**REQUIRED WORK**: Your reply should be an exact copy of every entry, with the pictures removed.
··· GIVEN RECORDS
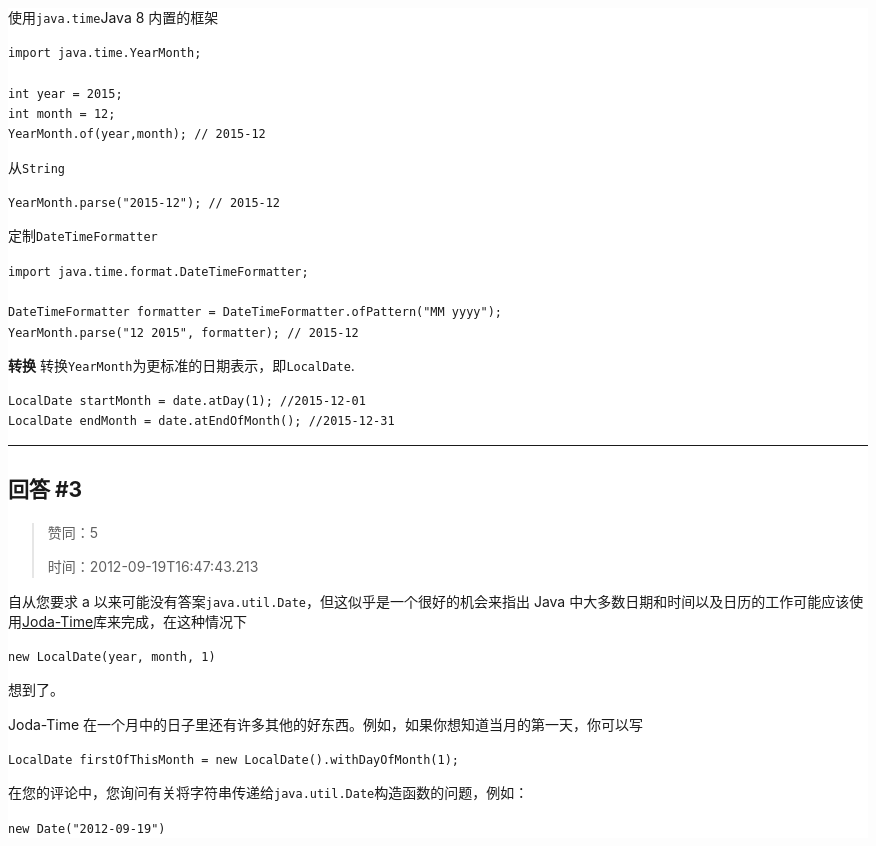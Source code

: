 使用`java.time`Java 8 内置的框架

```
import java.time.YearMonth;

int year = 2015;
int month = 12;
YearMonth.of(year,month); // 2015-12 
```

从`String`

```
YearMonth.parse("2015-12"); // 2015-12 
```

定制`DateTimeFormatter`

```
import java.time.format.DateTimeFormatter;

DateTimeFormatter formatter = DateTimeFormatter.ofPattern("MM yyyy");
YearMonth.parse("12 2015", formatter); // 2015-12 
```

**转换** 转换`YearMonth`为更标准的日期表示，即`LocalDate`.

```
LocalDate startMonth = date.atDay(1); //2015-12-01
LocalDate endMonth = date.atEndOfMonth(); //2015-12-31 
```

* * *

## 回答 #3

> 赞同：5
> 
> 时间：2012-09-19T16:47:43.213

自从您要求 a 以来可能没有答案`java.util.Date`，但这似乎是一个很好的机会来指出 Java 中大多数日期和时间以及日历的工作可能应该使用[Joda-Time](http://joda-time.sourceforge.net/)库来完成，在这种情况下

```
new LocalDate(year, month, 1) 
```

想到了。

Joda-Time 在一个月中的日子里还有许多其他的好东西。例如，如果你想知道当月的第一天，你可以写

```
LocalDate firstOfThisMonth = new LocalDate().withDayOfMonth(1); 
```

在您的评论中，您询问有关将字符串传递给`java.util.Date`构造函数的问题，例如：

```
new Date("2012-09-19") 
```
······
**EXERCISE ANSWER**:
Source code

: 使用`java.time`Java 8 内置的框架

```
import java.time.YearMonth;

int year = 2015;
int month = 12;
YearMonth.of(year,month); // 2015-12 
```

从`String`

```
YearMonth.parse("2015-12"); // 2015-12 
```

定制`DateTimeFormatter`

```
import java.time.format.DateTimeFormatter;

DateTimeFormatter formatter = DateTimeFormatter.ofPattern("MM yyyy");
YearMonth.parse("12 2015", formatter); // 2015-12 
```

**转换** 转换`YearMonth`为更标准的日期表示，即`LocalDate`.

```
LocalDate startMonth = date.atDay(1); //2015-12-01
LocalDate endMonth = date.atEndOfMonth(); //2015-12-31 
```

* * *

## 回答 #3

> 赞同：5
> 
> 时间：2012-09-19T16:47:43.213

自从您要求 a 以来可能没有答案`java.util.Date`，但这似乎是一个很好的机会来指出 Java 中大多数日期和时间以及日历的工作可能应该使用[Joda-Time](http://joda-time.sourceforge.net/)库来完成，在这种情况下

```
new LocalDate(year, month, 1) 
```

想到了。

Joda-Time 在一个月中的日子里还有许多其他的好东西。例如，如果你想知道当月的第一天，你可以写

```
LocalDate firstOfThisMonth = new LocalDate().withDayOfMonth(1); 
```

在您的评论中，您询问有关将字符串传递给`java.util.Date`构造函数的问题，例如：

```
new Date("2012-09-19") 
```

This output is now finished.